原文Why size_t matters


Numerous functions in the Standard C library accept arguments or return values that represent object sizes in bytes. For example, the lone argument in malloc(n) specifies the size of the object to be allocated, and the last argument in memcpy(s1, s2, n) specifies the size of the object to be copied. The return value of strlen(s) yields the length of (the number of characters in) null-terminated character array s excluding the null character, which isn’t exactly the size of s, but it’s in the ballpark.

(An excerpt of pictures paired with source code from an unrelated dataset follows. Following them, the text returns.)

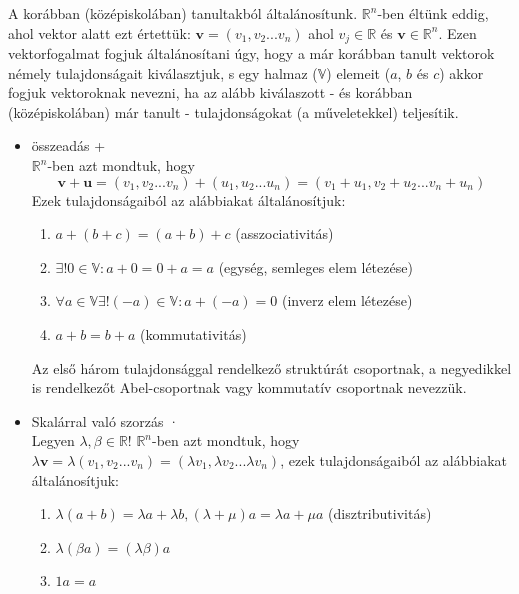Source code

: \documentclass[12pt,a4paper]{scrartcl}
\providecommand{\tightlist}{%
  \setlength{\itemsep}{0pt}\setlength{\parskip}{0pt}}
\begin{document}
A korábban (középiskolában) tanultakból általánosítunk.
\({\mathbb{R}}^{n}\)-ben éltünk eddig, ahol vektor alatt ezt értettük:
\(\mathbf{v} = \left( {v_{1},v_{2}...v_{n}} \right)\) ahol
\(v_{j} \in {\mathbb{R}}\) és \(\mathbf{v} \in {\mathbb{R}}^{n}\). Ezen
vektorfogalmat fogjuk általánosítani úgy, hogy a már korábban tanult
vektorok némely tulajdonságait kiválasztjuk, s egy halmaz
(\(\mathbb{V}\)) elemeit (\(a\), \(b\) és \(c\)) akkor fogjuk
vektoroknak nevezni, ha az alább kiválaszott - és korábban
(középiskolában) már tanult - tulajdonságokat (a műveletekkel)
teljesítik.

\begin{itemize}
\tightlist
\item
  összeadás +\\
  \({\mathbb{R}}^{n}\)-ben azt mondtuk, hogy
  \[\mathbf{v} + \mathbf{u} = \left( {v_{1},v_{2}...v_{n}} \right) + \left( {u_{1},u_{2}...u_{n}} \right) = \left( {v_{1} + u_{1},v_{2} + u_{2}...v_{n} + u_{n}} \right)\]
  Ezek tulajdonságaiból az alábbiakat általánosítjuk:

  \begin{enumerate}
  \def\labelenumi{\arabic{enumi}.}
  \tightlist
  \item
    \(a + \left( {b + c} \right) = \left( {a + b} \right) + c\)
    (asszociativitás)
  \item
    \(\exists!0 \in {\mathbb{V}}:a + 0 = 0 + a = a\) (egység, semleges
    elem létezése)
  \item
    \(\forall a \in {\mathbb{V}}\exists!( - a) \in {\mathbb{V}}:a + ( - a) = 0\)
    (inverz elem létezése)
  \item
    \(a + b = b + a\) (kommutativitás)
  \end{enumerate}

  Az első három tulajdonsággal rendelkező struktúrát csoportnak, a
  negyedikkel is rendelkezőt Abel-csoportnak vagy kommutatív csoportnak
  nevezzük.
\item
  Skalárral való szorzás ·\\
  Legyen \(\lambda,\beta \in {\mathbb{R}}\)! \({\mathbb{R}}^{n}\)-ben
  azt mondtuk, hogy
  \(\lambda\mathbf{v} = \lambda\left( {v_{1},v_{2}...v_{n}} \right) = \left( {\lambda v_{1},\lambda v_{2}...\lambda v_{n}} \right)\),
  ezek tulajdonságaiból az alábbiakat általánosítjuk:

  \begin{enumerate}
  \def\labelenumi{\arabic{enumi}.}
  \tightlist
  \item
    \(\lambda\left( {a + b} \right) = \lambda a + \lambda b,\left( {\lambda + \mu} \right)a = \lambda a + \mu a\)
    (disztributivitás)
  \item
    \(\lambda\left( {\beta a} \right) = \left( {\lambda\beta} \right)a\)
  \item
    \(1a = a\)
  \end{enumerate}
\end{itemize}
\end{document}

在标准C库中,许多函数接收参数,或者返回对象的字节大小。例如,malloc(n)函数中,唯一的实参n指定要分配对象的大小;memcpy(s1, s2, n)函数中,最后一个实参n指定要拷贝对象的大小。还有strlen(s)函数的返回值得到的是数组s中以NULL结尾的非空字符的个数(不包括NULL在内),当然这不是s的真正长度,但这是可以接受的。

You might reasonably expect these parameters and return types that represent sizes to be declared with type int (possibly long and/or unsigned), but they aren’t. Rather, the C standard declares them as type size_t. According to the standard, the declaration for malloc should appear in <stdlib.h> as something equivalent to:


void *malloc(size_t n);

and the declarations for memcpy and strlen should appear in <string.h> looking much like:


void *memcpy(void *s1, void const *s2, size_t n);size_t strlen(char const *s);

The type size_t also appears throughout the C++ standard library. In addition, the C++ library uses a related symbol size_type, possibly even more than it uses size_t.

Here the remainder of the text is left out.